A question related to a convergence of an integral

Question

Let $f$ be $f\in C([0,\infty ])$, such that $\lim_{x \to \infty} f(x) = L $.

Calculate

$$ \int _{0}^\infty \frac{f(x)-f(2x)}{x}dx $$

Help?

Answer 1

The answer from @Sami Ben Romdhane is incomplete since it contains $$ \int_1^2\frac{f(x)}{x}dx. $$ Here is the complete answer.

Let $0<A<2A<B$ and define \begin{eqnarray*} g(A,B)&=&\int_A^B\frac{f(x)-f(2x)}{x}dx=\int_A^B\frac{f(x)}{x}dx-\int_A^B\frac{f(2x)}{x}dx\\ &=&\int_A^B\frac{f(x)}{x}dx-\int_{2A}^{2B}\frac{f(x)}{x}dx\\ &=&\int_A^{2A}\frac{f(x)}{x}dx-\int_{B}^{2B}\frac{f(x)}{x}dx. \end{eqnarray*} Then by the Integral Mean Value Theorem in $[A, 2A]$ and $[B, 2B]$, we have $$ \int_A^{2A}\frac{f(x)}{x}dx=f(c_1)\int_A^{2A}\frac{1}{x}dx=f(c_1)\ln 2, \int_B^{2B}\frac{f(x)}{x}dx=f(c_2)\int_B^{2B}\frac{1}{x}dx=f(c_2)\ln 2 $$ where $A<c_1<2A, B<c_2<2B$. Thus $$ g(A,B)=(f(c_1)-f(c_2))\ln2. $$ Therefore \begin{eqnarray*} \int_0^\infty\frac{f(x)-f(2x)}{x}dx&=&\lim_{A\to 0^+,B\to\infty}g(A,B)\\ &=&\lim_{A\to 0^+,B\to\infty}(f(c_1)-f(c_2))\ln2\\ &=&(f(0)-L)\ln 2. \end{eqnarray*}

Answer 2

By an obvious change variable we have

$$\int_1^A\frac{f(x)-f(2x)}{x}dx=\int_1^A\frac{f(x)}{x}dx-\int_2^{2A}\frac{f(x)}{x}dx=\int_1^2\frac{f(x)}{x}dx-\int_A^{2A}\frac{f(x)}{x}dx$$

Now since $\displaystyle\lim_{x\to\infty}f(x)=L$ we prove easily that $$\lim_{A\to\infty}\int_A^{2A}\frac{f(x)}{x}dx=L\log2\tag{*}$$ so $$\int_1^\infty\frac{f(x)-f(2x)}{x}dx=\int_1^2\frac{f(x)}{x}dx-L\log2$$

Edit Here I explain the equality $(*)$:

We have $\displaystyle\lim_{x\to\infty}f(x)=L$ so for $\epsilon>0$ there's $A>0$ and if $x\ge A$ we have $|f(x)-L|\le\epsilon$, hence $$\left|\int_A^{2A}\frac{f(x)}{x}dx-L\log2\right|=\left|\int_A^{2A}\frac{f(x)-L}{x}dx\right|\le\int_A^{2A}\frac{|f(x)-L|}{x}dx\le\epsilon\log2$$ so we have the desired equality.

Answer 3

Condition $\lim_{x\to\infty}f(x)=L$ is not enough.
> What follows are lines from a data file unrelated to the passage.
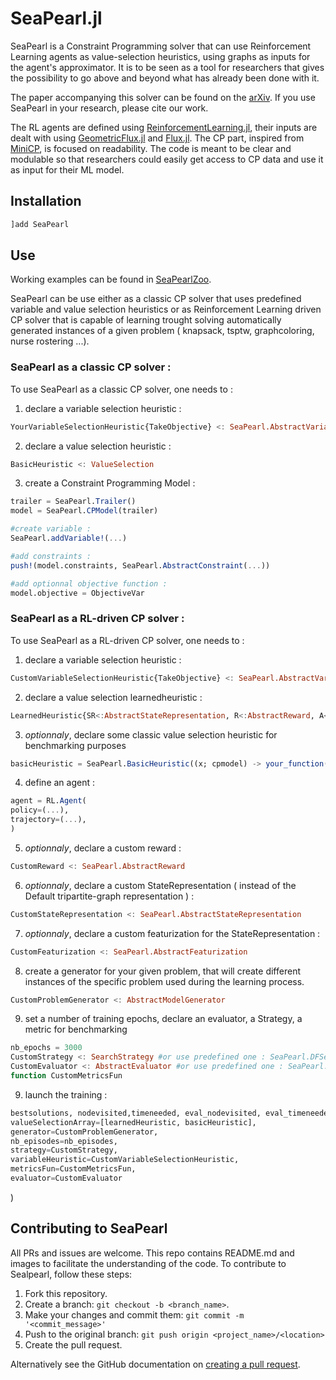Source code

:# SeaPearl.jl

SeaPearl is a Constraint Programming solver that can use Reinforcement Learning agents as value-selection heuristics, using graphs as inputs for the agent's approximator. It is to be seen as a tool for researchers that gives the possibility to go above and beyond what has already been done with it.

The paper accompanying this solver can be found on the [arXiv](https://arxiv.org/abs/2102.09193v1). If you use SeaPearl in your research, please cite our work.

The RL agents are defined using [ReinforcementLearning.jl](https://github.com/JuliaReinforcementLearning/ReinforcementLearning.jl), their inputs are dealt with using [GeometricFlux.jl](https://github.com/FluxML/GeometricFlux.jl) and [Flux.jl](https://github.com/FluxML/Flux.jl). The CP part, inspired from [MiniCP](http://www.minicp.org/), is focused on readability. The code is meant to be clear and modulable so that researchers could easily get access to CP data and use it as input for their ML model.

## Installation

```julia
]add SeaPearl
```

## Use

Working examples can be found in [SeaPearlZoo](https://github.com/corail-research/SeaPearlZoo).

SeaPearl can be use either as a classic CP solver that uses predefined variable and value selection heuristics or as Reinforcement Learning driven CP solver that is capable of learning trought solving automatically generated instances of a given problem ( knapsack, tsptw, graphcoloring, nurse rostering ...). 

### SeaPearl as a classic CP solver : 
To use SeaPearl as a classic CP solver, one needs to  : 
1. declare a variable selection heuristic : 
```julia
YourVariableSelectionHeuristic{TakeObjective} <: SeaPearl.AbstractVariableSelection{TakeObjective}
```
2. declare a value selection heuristic : 
```julia
BasicHeuristic <: ValueSelection
```
3. create a Constraint Programming Model : 
```julia
trailer = SeaPearl.Trailer()
model = SeaPearl.CPModel(trailer)

#create variable : 
SeaPearl.addVariable!(...)

#add constraints : 
push!(model.constraints, SeaPearl.AbstractConstraint(...))

#add optionnal objective function : 
model.objective = ObjectiveVar

```
### SeaPearl as a RL-driven CP solver : 
To use SeaPearl as a RL-driven CP solver, one needs to  : 
1. declare a variable selection heuristic : 
```julia
CustomVariableSelectionHeuristic{TakeObjective} <: SeaPearl.AbstractVariableSelection{TakeObjective}
```
2. declare a value selection learnedheuristic : 
```julia
LearnedHeuristic{SR<:AbstractStateRepresentation, R<:AbstractReward, A<:ActionOutput} <: ValueSelection
```
3. *optionnaly*, declare some classic value selection heuristic for benchmarking purposes
```julia
basicHeuristic = SeaPearl.BasicHeuristic((x; cpmodel) -> your_function(...))
```
4. define an agent : 
```julia
agent = RL.Agent(
policy=(...),
trajectory=(...),
)
```
5.  *optionnaly*, declare a custom reward : 
```julia
CustomReward <: SeaPearl.AbstractReward 
```
6.  *optionnaly*, declare a custom StateRepresentation ( instead of the Default tripartite-graph representation ) : 
```julia
CustomStateRepresentation <: SeaPearl.AbstractStateRepresentation
```
7.  *optionnaly*, declare a custom featurization for the StateRepresentation : 
```julia
CustomFeaturization <: SeaPearl.AbstractFeaturization
```
8.  create a generator for your given problem, that will create different instances of the specific problem used during the learning process. 
```julia
CustomProblemGenerator <: AbstractModelGenerator
```
9.  set a number of training epochs, declare an evaluator, a Strategy, a metric for benchmarking
```julia
nb_epochs = 3000
CustomStrategy <: SearchStrategy #or use predefined one : SeaPearl.DFSearch
CustomEvaluator <: AbstractEvaluator #or use predefined one : SeaPearl.SameInstancesEvaluator(...)
function CustomMetricsFun
```
9. launch the training :  
```julia
bestsolutions, nodevisited,timeneeded, eval_nodevisited, eval_timeneeded = SeaPearl.train!(
valueSelectionArray=[learnedHeuristic, basicHeuristic], 
generator=CustomProblemGenerator,
nb_episodes=nb_episodes,
strategy=CustomStrategy,
variableHeuristic=CustomVariableSelectionHeuristic,
metricsFun=CustomMetricsFun,
evaluator=CustomEvaluator
```
)


## Contributing to SeaPearl

All PRs and issues are welcome.
This repo contains README.md and images to facilitate the understanding of the code. 
To contribute to Sealpearl, follow these steps:

1. Fork this repository.
2. Create a branch: `git checkout -b <branch_name>`.
3. Make your changes and commit them: `git commit -m '<commit_message>'`
4. Push to the original branch: `git push origin <project_name>/<location>`
5. Create the pull request.

Alternatively see the GitHub documentation on [creating a pull request](https://help.github.com/en/github/collaborating-with-issues-and-pull-requests/creating-a-pull-request).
To see that the problem is underdetermined, take $f(x)=L+\frac{C}{1+x}$ with any prescribed constant $C$. For such $f$, the improper integral $$\int_0^{\infty}\frac{f(x)-f(2x)}{x}dx=C\cdot\ln{2}$$ with an arbitrary given $C$ while $f(\infty)=L$. Combining this with the answer from @xpaul, we get a correct formulation of the OP problem: Given the values $f(0)$ and $f(\infty)$ of some function $f\in C[0,\infty]$, calculate the improper integral $$\int_0^{\infty}\frac{f(x)-f(2x)}{x}dx$$ when it does converge.